Personal information
- National team: Turkey
- Born: November 26, 1987 (age 38)
- Years active: 2006–present

Sport
- Country: Turkey
- Sport: Wheelchair basketball
- Position: Guard
- Disability class: 4.0
- League: Turkish Wheelchair Basketball First League (TSB1L)
- Club: Aydın ESK

= Mine Ercan =

Turkish wheelchair basketball player

Mine Ercan (born November 26, 1987) is a Turkish female wheelchair basketball player in Guard position. The 4-point player is the captain of the Turkey women's national wheelchair basketball team.

==Early life==
Mine Ecan was born on November 26, 1987. She began playing wheelchair basketball by December 2006. She is a 4 point player in Guard position.

==Career==
===Club===
Currently, Mine Ercan is playing in the Aydın ESK, the wheelchair basketball team of the sports club for disabled people in Aydın, western Turkey. With her national teammate Ebru Gökşen, the two are only female members of the men's team. Her team competes in the First League (TSB1L), the second division league of wheelchair basketball in Turkey.

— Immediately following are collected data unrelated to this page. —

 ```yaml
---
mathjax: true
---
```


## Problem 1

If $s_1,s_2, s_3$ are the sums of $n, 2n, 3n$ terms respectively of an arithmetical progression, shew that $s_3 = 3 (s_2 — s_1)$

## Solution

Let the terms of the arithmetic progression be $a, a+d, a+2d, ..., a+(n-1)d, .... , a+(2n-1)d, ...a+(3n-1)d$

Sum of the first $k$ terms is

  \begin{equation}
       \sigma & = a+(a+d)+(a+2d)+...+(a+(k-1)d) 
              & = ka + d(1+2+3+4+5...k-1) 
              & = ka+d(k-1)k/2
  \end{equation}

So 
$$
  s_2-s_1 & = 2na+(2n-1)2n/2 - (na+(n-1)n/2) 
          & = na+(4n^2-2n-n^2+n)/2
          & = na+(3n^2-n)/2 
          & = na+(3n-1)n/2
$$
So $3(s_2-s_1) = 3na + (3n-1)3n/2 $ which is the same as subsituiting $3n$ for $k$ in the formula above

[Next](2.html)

In 2015, she won the first prize of the women's category, along with two teammates from the national team, Zümeyran Tekçe and Maşide Cesur, at the traditional "Wheelchair Streetball" tournament organized by the Bayrampaşa Municipality in Istanbul. She was named to the All-star team as the only woman among the male sportspeople at the 2017 International Wheelchair Basketball tournament held in Efeler, Aydın Province.

===International===
Mine Ercan was admitted to the Turkey women's national wheelchair basketball team early 2007, only 3–4 months after she began her sports career. She took part at the European Women's Wheelchair Basketball Championships in 2007, 2015 and 2017. Currently, she serves as the captain of the national team.